If you were talking about a dynamically typed language like Python or Ruby then that's perfectly valid code. But there is no such thing as an "indeterminate type" in any statically typed language I know of.
It's a simple rule really, in a statically typed language the layout of an object must be known at compile time. If you have a member variable you must know its type in order to determine the layout of the containing object.

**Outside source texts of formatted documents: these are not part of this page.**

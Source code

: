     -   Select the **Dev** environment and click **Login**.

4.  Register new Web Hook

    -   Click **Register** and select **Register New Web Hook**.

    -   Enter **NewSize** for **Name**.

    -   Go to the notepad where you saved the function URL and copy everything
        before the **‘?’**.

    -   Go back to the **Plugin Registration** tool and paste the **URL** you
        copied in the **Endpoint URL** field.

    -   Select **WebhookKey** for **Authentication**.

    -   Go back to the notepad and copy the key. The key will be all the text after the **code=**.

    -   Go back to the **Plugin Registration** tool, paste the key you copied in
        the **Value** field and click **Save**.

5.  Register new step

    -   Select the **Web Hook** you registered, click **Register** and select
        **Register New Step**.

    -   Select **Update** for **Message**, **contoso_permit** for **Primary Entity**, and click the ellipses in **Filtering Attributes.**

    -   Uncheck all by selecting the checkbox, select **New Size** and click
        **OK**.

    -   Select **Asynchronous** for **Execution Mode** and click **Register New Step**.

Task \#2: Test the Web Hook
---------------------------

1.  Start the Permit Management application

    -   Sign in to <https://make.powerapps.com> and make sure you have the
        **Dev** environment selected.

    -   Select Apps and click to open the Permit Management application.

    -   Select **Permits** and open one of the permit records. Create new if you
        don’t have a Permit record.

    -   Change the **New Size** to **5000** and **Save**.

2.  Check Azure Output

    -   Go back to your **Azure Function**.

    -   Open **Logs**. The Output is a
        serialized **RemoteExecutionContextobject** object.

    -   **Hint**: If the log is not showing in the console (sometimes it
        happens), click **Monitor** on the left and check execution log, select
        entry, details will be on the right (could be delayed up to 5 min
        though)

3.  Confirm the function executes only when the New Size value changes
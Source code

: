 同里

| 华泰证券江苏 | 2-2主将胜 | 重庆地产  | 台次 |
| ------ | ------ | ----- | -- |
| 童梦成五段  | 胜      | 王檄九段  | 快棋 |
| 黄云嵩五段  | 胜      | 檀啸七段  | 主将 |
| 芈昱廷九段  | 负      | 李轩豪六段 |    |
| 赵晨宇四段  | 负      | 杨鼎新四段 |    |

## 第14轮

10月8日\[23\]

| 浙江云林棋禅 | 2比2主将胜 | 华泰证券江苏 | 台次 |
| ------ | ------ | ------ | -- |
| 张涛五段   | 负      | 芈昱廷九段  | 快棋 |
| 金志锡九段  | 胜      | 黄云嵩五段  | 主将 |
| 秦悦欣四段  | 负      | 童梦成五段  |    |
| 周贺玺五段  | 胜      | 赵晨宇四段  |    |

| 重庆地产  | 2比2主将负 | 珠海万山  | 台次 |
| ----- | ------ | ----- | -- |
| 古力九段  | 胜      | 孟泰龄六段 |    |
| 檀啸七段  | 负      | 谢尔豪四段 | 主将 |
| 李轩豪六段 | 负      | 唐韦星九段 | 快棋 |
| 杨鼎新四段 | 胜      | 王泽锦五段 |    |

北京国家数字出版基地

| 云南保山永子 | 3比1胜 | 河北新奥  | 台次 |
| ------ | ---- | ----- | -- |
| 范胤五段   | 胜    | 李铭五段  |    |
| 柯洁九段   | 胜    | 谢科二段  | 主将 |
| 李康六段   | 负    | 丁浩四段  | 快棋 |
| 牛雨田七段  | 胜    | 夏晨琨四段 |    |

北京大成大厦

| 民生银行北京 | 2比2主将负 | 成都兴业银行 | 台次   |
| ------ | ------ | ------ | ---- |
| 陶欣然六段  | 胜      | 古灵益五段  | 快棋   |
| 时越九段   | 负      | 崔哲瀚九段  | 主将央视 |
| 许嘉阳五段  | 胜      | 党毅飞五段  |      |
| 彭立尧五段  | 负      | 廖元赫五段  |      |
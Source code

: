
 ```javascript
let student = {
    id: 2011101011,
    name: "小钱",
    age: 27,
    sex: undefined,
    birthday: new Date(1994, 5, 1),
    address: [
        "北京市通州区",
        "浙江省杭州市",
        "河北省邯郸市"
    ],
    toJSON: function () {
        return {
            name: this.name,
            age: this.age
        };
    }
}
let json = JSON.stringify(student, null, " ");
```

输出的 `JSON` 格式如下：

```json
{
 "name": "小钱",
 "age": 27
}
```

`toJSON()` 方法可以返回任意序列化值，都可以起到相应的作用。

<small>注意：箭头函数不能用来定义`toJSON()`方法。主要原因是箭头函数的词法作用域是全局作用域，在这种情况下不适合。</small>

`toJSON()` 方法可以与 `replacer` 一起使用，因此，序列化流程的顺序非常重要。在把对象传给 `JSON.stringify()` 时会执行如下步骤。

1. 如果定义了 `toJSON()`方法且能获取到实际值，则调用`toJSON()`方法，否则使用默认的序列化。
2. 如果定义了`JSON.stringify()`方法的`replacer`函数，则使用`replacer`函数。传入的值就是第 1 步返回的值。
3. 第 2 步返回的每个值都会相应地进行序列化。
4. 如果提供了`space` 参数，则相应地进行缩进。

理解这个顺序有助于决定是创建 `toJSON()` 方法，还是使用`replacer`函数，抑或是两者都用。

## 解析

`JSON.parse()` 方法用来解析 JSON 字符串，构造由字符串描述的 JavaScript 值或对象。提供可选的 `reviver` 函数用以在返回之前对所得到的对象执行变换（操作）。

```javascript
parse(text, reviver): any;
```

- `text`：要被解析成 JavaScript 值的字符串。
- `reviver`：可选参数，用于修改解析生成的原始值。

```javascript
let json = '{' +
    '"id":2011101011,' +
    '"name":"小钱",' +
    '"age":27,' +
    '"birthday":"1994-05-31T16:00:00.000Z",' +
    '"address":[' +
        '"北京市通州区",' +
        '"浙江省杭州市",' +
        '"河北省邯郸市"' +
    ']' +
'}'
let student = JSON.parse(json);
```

Indrora wrote: It has to. There is only one constructor (therefore no default constructor) and therefore you always define _some_internal_thing
Yes, your constructor defines _some_internal_thing . But what if your class looked like this?
class bob
{
private var _some_internal_thing;
public bob<type T>()
{
}
}
And after you answered that, think about multiple assignments to _some_internal_thing in the constructor, like this:
class bob
{
private var _some_internal_thing;
public bob<type T>()
{
_some_internal_thing = new T();
_some_internal_thing = 0;
_some_internal_thing = "";
}
}
What would be the type of _some_internal_thing then?
Indrora wrote: Sure I can.
if( T is not ValueType) // Is-A query :V
{ throw new ArgumentException("Bad you, you didnt give me a type thats a valueType."); }
Sorry, I fail to see the connection between T being a ValueType and having an operator +(int) .
And even if you replace T is not ValueType with a hypothetical T has operator +(int) expression, your condition is only evaluated at runtime. It cannot possibly help the compiler must decide what type _some_internal_thing should have and which method to call to do the addition.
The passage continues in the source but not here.